23 SES 03 A, Policy Reforms and Teacher Professionalism (Part 2)
Paper Session continues from 23 SES 02 A
Drawing from 30 years of educational history in America, this paper presentation examines both sides of the debate as to whether urban teachers need “structure” or “freedom” to be most effective for the students often most in need—urban students. We also make comparisons to trends in other global educational entities.
First, we trace the 30-year development of American educational policy in the area of structuring teaching. Then, we present research from proponents of structuring the work of teaching, who argue that education, and particularly urban education, needs to be standardized and monitored. We then share literature from teacher freedom proponents who argue that educators need to adapt their curriculum and pedagogical approaches based on students’ needs and their own professional judgment.
In a global context, we note a tilt towards structuring the work of teaching, in part due to a misguided deference to American models of education. This has occurred alongside the rapid spread of the concept of “teacher resilience” (see Day & Gu, 2010) which, in some iterations, calls on teachers to develop coping mechanisms to withstand excessively top-down work environments. We conclude by arguing that urban teaching globally needs to be structured to promote freedom, in light of recent developments in the often-ignored fields of neuroscience and neuropsychology.
Additionally, this paper addresses the specific call of Network 23 in how it “highlights the way education policy and politics is shaped by power relations … that play out through social movements and processes of institutional formation” as we ultimately attempt to better “harmonise policies and politics across and beyond the EU.” Further, we nest this policy-political analysis within the larger ECER 2015 conference theme by examining “the very concept of transition” by critically analyzing American policy shifts over the past 30 years, and their relation to European policies.
For the purposes of this paper, “structure” is defined as policies and practices that seek to: standardize curriculum, instruction, and assessment; and place strict limits on the latitude teachers have to make independent decisions. “Freedom” is defined as policies and practices that seek to: develop the decision-making capacity of individual and groups of teachers; and encourage teachers, within a broad framework, to adapt and individualize their instruction based on local needs and contextual conditions within urban schools and of the individual urban child.
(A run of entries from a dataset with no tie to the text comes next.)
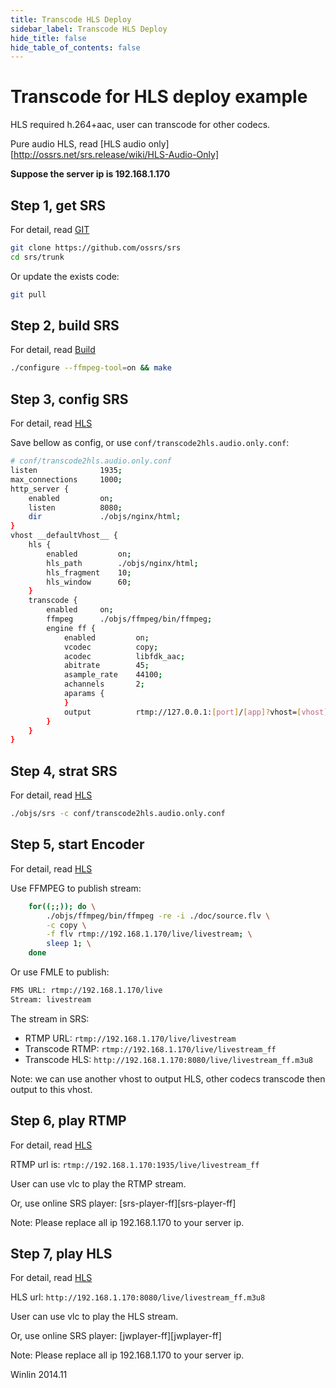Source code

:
 ```yaml
---
title: Transcode HLS Deploy
sidebar_label: Transcode HLS Deploy
hide_title: false
hide_table_of_contents: false
---
```


# Transcode for HLS deploy example

HLS required h.264+aac, user can transcode for other codecs.

Pure audio HLS, read [HLS audio only][http://ossrs.net/srs.release/wiki/HLS-Audio-Only]

**Suppose the server ip is 192.168.1.170**

## Step 1, get SRS

For detail, read [GIT](./git)

```bash
git clone https://github.com/ossrs/srs
cd srs/trunk
```

Or update the exists code:

```bash
git pull
```

## Step 2, build SRS

For detail, read [Build](./install)

```bash
./configure --ffmpeg-tool=on && make
```

## Step 3, config SRS

For detail, read [HLS](https://ossrs.io/lts/en-us/docs/v4/doc/delivery-hls)

Save bellow as config, or use `conf/transcode2hls.audio.only.conf`:

```bash
# conf/transcode2hls.audio.only.conf
listen              1935;
max_connections     1000;
http_server {
    enabled         on;
    listen          8080;
    dir             ./objs/nginx/html;
}
vhost __defaultVhost__ {
    hls {
        enabled         on;
        hls_path        ./objs/nginx/html;
        hls_fragment    10;
        hls_window      60;
    }
    transcode {
        enabled     on;
        ffmpeg      ./objs/ffmpeg/bin/ffmpeg;
        engine ff {
            enabled         on;
            vcodec          copy;
            acodec          libfdk_aac;
            abitrate        45;
            asample_rate    44100;
            achannels       2;
            aparams {
            }
            output          rtmp://127.0.0.1:[port]/[app]?vhost=[vhost]/[stream]_[engine];
        }
    }
}
```

## Step 4, strat SRS

For detail, read [HLS](https://ossrs.io/lts/en-us/docs/v4/doc/delivery-hls)

```bash
./objs/srs -c conf/transcode2hls.audio.only.conf
```

## Step 5, start Encoder

For detail, read [HLS](https://ossrs.io/lts/en-us/docs/v4/doc/delivery-hls)

Use FFMPEG to publish stream:

```bash
    for((;;)); do \
        ./objs/ffmpeg/bin/ffmpeg -re -i ./doc/source.flv \
        -c copy \
        -f flv rtmp://192.168.1.170/live/livestream; \
        sleep 1; \
    done
```

Or use FMLE to publish:

```bash
FMS URL: rtmp://192.168.1.170/live
Stream: livestream
```

The stream in SRS:
* RTMP URL: `rtmp://192.168.1.170/live/livestream`
* Transcode RTMP: `rtmp://192.168.1.170/live/livestream_ff`
* Transcode HLS: `http://192.168.1.170:8080/live/livestream_ff.m3u8`

Note: we can use another vhost to output HLS, other codecs transcode then output to this vhost.

## Step 6, play RTMP

For detail, read [HLS](https://ossrs.io/lts/en-us/docs/v4/doc/delivery-hls)

RTMP url is: `rtmp://192.168.1.170:1935/live/livestream_ff`

User can use vlc to play the RTMP stream.

Or, use online SRS player: [srs-player-ff][srs-player-ff]

Note: Please replace all ip 192.168.1.170 to your server ip.

## Step 7, play HLS

For detail, read [HLS](https://ossrs.io/lts/en-us/docs/v4/doc/delivery-hls)

HLS url: `http://192.168.1.170:8080/live/livestream_ff.m3u8`

User can use vlc to play the HLS stream.

Or, use online SRS player: [jwplayer-ff][jwplayer-ff]

Note: Please replace all ip 192.168.1.170 to your server ip.

Winlin 2014.11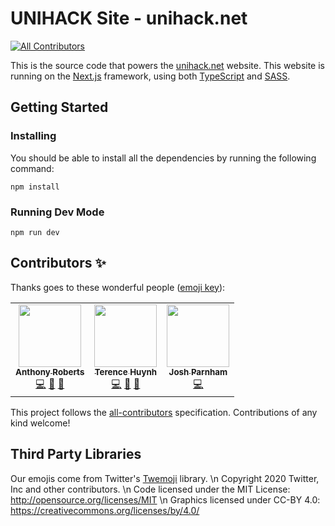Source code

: # UNIHACK Site - unihack.net

<!-- ALL-CONTRIBUTORS-BADGE:START - Do not remove or modify this section -->
[![All Contributors](https://img.shields.io/badge/all_contributors-3-orange.svg?style=flat-square)](#contributors-)
<!-- ALL-CONTRIBUTORS-BADGE:END -->

This is the source code that powers the [unihack.net](unihack.net) website. This
website is running on the [Next.js][next.js] framework, using both [TypeScript][typescript] and [SASS][sass].

## Getting Started

### Installing

You should be able to install all the dependencies by running the following
command:

```
npm install
```

### Running Dev Mode

```
npm run dev
```

## Contributors ✨

Thanks goes to these wonderful people ([emoji key](https://allcontributors.org/docs/en/emoji-key)):

<!-- ALL-CONTRIBUTORS-LIST:START - Do not remove or modify this section -->
<!-- prettier-ignore-start -->
<!-- markdownlint-disable -->
<table>
  <tr>
    <td align="center"><a href="https://github.com/anthonycr0"><img src="https://avatars.githubusercontent.com/u/19167953?v=4?s=100" width="100px;" alt=""/><br /><sub><b>Anthony Roberts</b></sub></a><br /><a href="https://github.com/unihackhq/unihack.net/commits?author=anthonycr0" title="Code">💻</a> <a href="#design-anthonycr0" title="Design">🎨</a> <a href="#data-anthonycr0" title="Data">🔣</a></td>
    <td align="center"><a href="http://terencehuynh.com/"><img src="https://avatars.githubusercontent.com/u/1747517?v=4?s=100" width="100px;" alt=""/><br /><sub><b>Terence Huynh</b></sub></a><br /><a href="https://github.com/unihackhq/unihack.net/commits?author=terencehuynh" title="Code">💻</a> <a href="#design-terencehuynh" title="Design">🎨</a> <a href="#data-terencehuynh" title="Data">🔣</a></td>
    <td align="center"><a href="https://joshparnham.com/"><img src="https://avatars.githubusercontent.com/u/712727?v=4?s=100" width="100px;" alt=""/><br /><sub><b>Josh Parnham</b></sub></a><br /><a href="https://github.com/unihackhq/unihack.net/commits?author=josh-" title="Code">💻</a></td>
  </tr>
</table>

<!-- markdownlint-restore -->
<!-- prettier-ignore-end -->

<!-- ALL-CONTRIBUTORS-LIST:END -->

This project follows the [all-contributors](https://github.com/all-contributors/all-contributors) specification. Contributions of any kind welcome!

## Third Party Libraries

Our emojis come from Twitter's [Twemoji][twemoji] library. \n
Copyright 2020 Twitter, Inc and other contributors. \n
Code licensed under the MIT License: http://opensource.org/licenses/MIT \n
Graphics licensed under CC-BY 4.0: https://creativecommons.org/licenses/by/4.0/

[next.js]: https://nextjs.org/docs/
[typescript]: https://www.typescriptlang.org/
[sass]: https://sass-lang.com/
[twemoji]: https://twemoji.twitter.com/
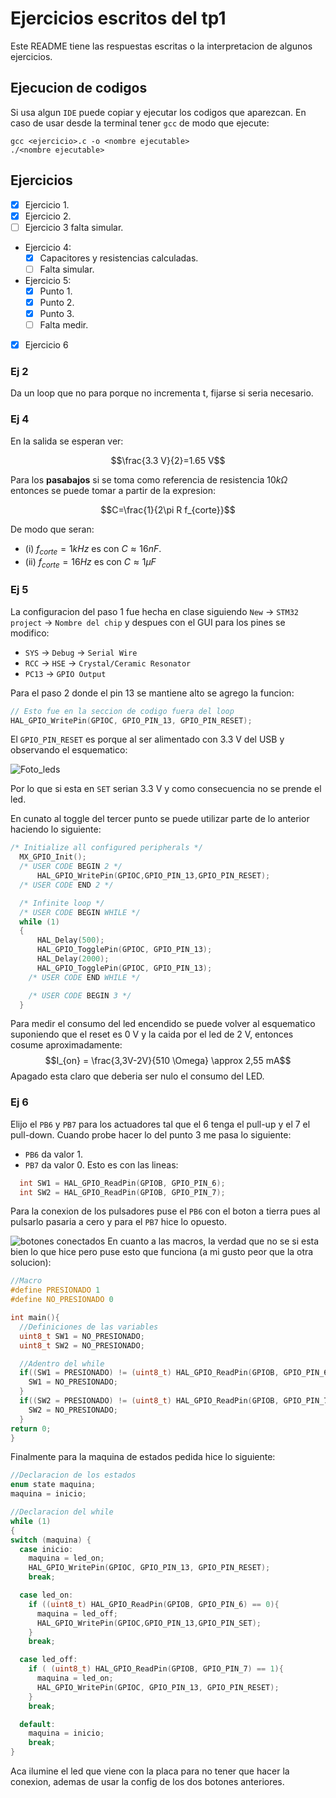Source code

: # Ejercicios escritos del tp1

Este README tiene las respuestas escritas o la interpretacion de algunos ejercicios.

## Ejecucion de codigos

Si usa algun `IDE` puede copiar y ejecutar los codigos que aparezcan.
En caso de usar desde la terminal tener `gcc` de modo que ejecute:

```console
gcc <ejercicio>.c -o <nombre ejecutable>
./<nombre ejecutable>
```

## Ejercicios

- [x] Ejercicio 1.
- [x] Ejercicio 2.
- [ ] Ejercicio 3 falta simular.
- Ejercicio 4:
  - [x] Capacitores y resistencias calculadas.
  - [ ] Falta simular.
- Ejercicio 5:
  - [x] Punto 1.
  - [x] Punto 2.
  - [x] Punto 3.
  - [ ] Falta medir.
- [x] Ejercicio 6

### Ej 2

Da un loop que no para porque no incrementa t, fijarse si seria necesario.

### Ej 4

En la salida se esperan ver:

$$\frac{3.3 V}{2}=1.65 V$$

Para los **pasabajos** si se toma como referencia de resistencia $10k\Omega$ entonces se puede tomar a partir de la expresion:

$$C=\frac{1}{2\pi R f_{corte}}$$

De modo que seran:

- (i) $f_{corte}=1kHz$ es con $C \approx 16 nF$.
- (ii) $f_{corte}=16Hz$ es con $C \approx 1 \mu F$

### Ej 5

La configuracion del paso 1 fue hecha en clase siguiendo `New` -> `STM32 project` -> `Nombre del chip` y despues con el GUI para los pines se modifico:

- `SYS` -> `Debug` -> `Serial Wire`
- `RCC` -> `HSE` -> `Crystal/Ceramic Resonator`
- `PC13` -> `GPIO Output`

Para el paso 2 donde el pin 13 se mantiene alto se agrego la funcion:

```c
// Esto fue en la seccion de codigo fuera del loop
HAL_GPIO_WritePin(GPIOC, GPIO_PIN_13, GPIO_PIN_RESET);
```

El `GPIO_PIN_RESET` es porque al ser alimentado con 3.3 V del USB y observando el esquematico:

![Foto_leds](https://github.com/Jfelipeper/Estamos_embebidos/assets/146991359/ff367080-ea63-4ad7-b018-2964826f60d9)

Por lo que si esta en `SET` serian 3.3 V y como consecuencia no se prende el led.

En cunato al toggle del tercer punto se puede utilizar parte de lo anterior haciendo lo siguiente:

```c
/* Initialize all configured peripherals */
  MX_GPIO_Init();
  /* USER CODE BEGIN 2 */
      HAL_GPIO_WritePin(GPIOC,GPIO_PIN_13,GPIO_PIN_RESET);
  /* USER CODE END 2 */

  /* Infinite loop */
  /* USER CODE BEGIN WHILE */
  while (1)
  {
	  HAL_Delay(500);
	  HAL_GPIO_TogglePin(GPIOC, GPIO_PIN_13);
	  HAL_Delay(2000);
	  HAL_GPIO_TogglePin(GPIOC, GPIO_PIN_13);
    /* USER CODE END WHILE */

    /* USER CODE BEGIN 3 */
  }
```

Para medir el consumo del led encendido se puede volver al esquematico suponiendo que el reset es 0 V y la caida por el led de 2 V, entonces cosume aproximadamente:
$$I_{on} = \frac{3,3V-2V}{510 \Omega} \approx 2,55 mA$$
Apagado esta claro que deberia ser nulo el consumo del LED.

### Ej 6

Elijo el `PB6` y `PB7` para los actuadores tal que el 6 tenga el pull-up y el 7 el pull-down.
Cuando probe hacer lo del punto 3 me pasa lo siguiente:

- `PB6` da valor 1.
- `PB7` da valor 0.
  Esto es con las lineas:

```c
  int SW1 = HAL_GPIO_ReadPin(GPIOB, GPIO_PIN_6);
  int SW2 = HAL_GPIO_ReadPin(GPIOB, GPIO_PIN_7);
```

Para la conexion de los pulsadores puse el `PB6` con el boton a tierra pues al pulsarlo pasaria a cero y para el `PB7` hice lo opuesto.

![botones conectados](https://github.com/Jfelipeper/Estamos_embebidos/assets/146991359/151f1426-3435-4cb6-acbf-9a6710ccacdd)
En cuanto a las macros, la verdad que no se si esta bien lo que hice pero puse esto que funciona (a mi gusto peor que la otra solucion):

```c
//Macro
#define PRESIONADO 1
#define NO_PRESIONADO 0

int main(){
  //Definiciones de las variables
  uint8_t SW1 = NO_PRESIONADO;
  uint8_t SW2 = NO_PRESIONADO;

  //Adentro del while
  if((SW1 = PRESIONADO) != (uint8_t) HAL_GPIO_ReadPin(GPIOB, GPIO_PIN_6)) {
    SW1 = NO_PRESIONADO;
  }
  if((SW2 = PRESIONADO) != (uint8_t) HAL_GPIO_ReadPin(GPIOB, GPIO_PIN_7)){
    SW2 = NO_PRESIONADO;
  }
return 0;
}
```

Finalmente para la maquina de estados pedida hice lo siguiente:

```c
//Declaracion de los estados
enum state maquina;
maquina = inicio;

//Declaracion del while
while (1)
{
switch (maquina) {
  case inicio:
    maquina = led_on;
    HAL_GPIO_WritePin(GPIOC, GPIO_PIN_13, GPIO_PIN_RESET);
    break;

  case led_on:
    if ((uint8_t) HAL_GPIO_ReadPin(GPIOB, GPIO_PIN_6) == 0){
      maquina = led_off;
      HAL_GPIO_WritePin(GPIOC,GPIO_PIN_13,GPIO_PIN_SET);
    }
    break;

  case led_off:
    if ( (uint8_t) HAL_GPIO_ReadPin(GPIOB, GPIO_PIN_7) == 1){
      maquina = led_on;
      HAL_GPIO_WritePin(GPIOC, GPIO_PIN_13, GPIO_PIN_RESET);
    }
    break;

  default:
    maquina = inicio;
    break;
}
```

Aca ilumine el led que viene con la placa para no tener que hacer la conexion, ademas de usar la config de los dos botones anteriores.
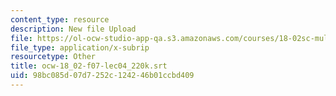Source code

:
 ```yaml
---
content_type: resource
description: New file Upload
file: https://ol-ocw-studio-app-qa.s3.amazonaws.com/courses/18-02sc-multivariable-calculus-fall-2010/98bc085d07d7252c124246b01ccbd409_ocw-18_02-f07-lec04_220k.srt
file_type: application/x-subrip
resourcetype: Other
title: ocw-18_02-f07-lec04_220k.srt
uid: 98bc085d-07d7-252c-1242-46b01ccbd409
---
```

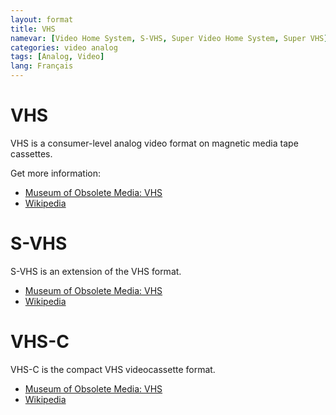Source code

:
 ```yaml
---
layout: format
title: VHS
namevar: [Video Home System, S-VHS, Super Video Home System, Super VHS]
categories: video analog
tags: [Analog, Video]
lang: Français
---
```


# VHS

VHS is a consumer-level analog video format on magnetic media tape cassettes.

Get more information:
- [Museum of Obsolete Media: VHS](https://obsoletemedia.org/vhs-video-home-system/)
- [Wikipedia](https://en.wikipedia.org/wiki/VHS)

# S-VHS

S-VHS is an extension of the VHS format.

- [Museum of Obsolete Media: VHS](https://obsoletemedia.org/s-vhs/)
- [Wikipedia](https://en.wikipedia.org/wiki/S-VHS)

# VHS-C

VHS-C is the compact VHS videocassette format.

- [Museum of Obsolete Media: VHS](https://obsoletemedia.org/vhs-c/)
- [Wikipedia](https://en.wikipedia.org/wiki/VHS-C)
We conclude by taking the stand that the work of teaching needs to be structured to promote freedom. In doing so, we draw from a framework rooted in relevant literature from the field of neuroscience in relation to the work of teaching. The links between neuroscience and educational policy and practice have been relatively weak (see Hinton, Miyamoto, & Della-Chiesa, 2008) even though recent scientific advances “shed light on causal relationships” in ways that could improve learning processes by highlighting the interactive relationship (p. 87-88).
More globally, the larger profession of teaching has been put at risk by excessively focusing on fostering individual teacher resilience rather than changing systems that require such levels of resilience. A byproduct of this has been a tragic transition to neglecting important developments in brain research and how insights it offers can support teaching and learning (see Jensen, 2005). This neglect of the learning sciences has particularly been the case in complex urban school systems, where curricular and assessment agency is often outsourced to “big data” companies, and policies promote structure so that urban students fare incrementally better on these companies’ tests. These statistical instruments are then used to make intra and inter-national comparisons in a race for economic superiority, while individual actors are often reduced to data points.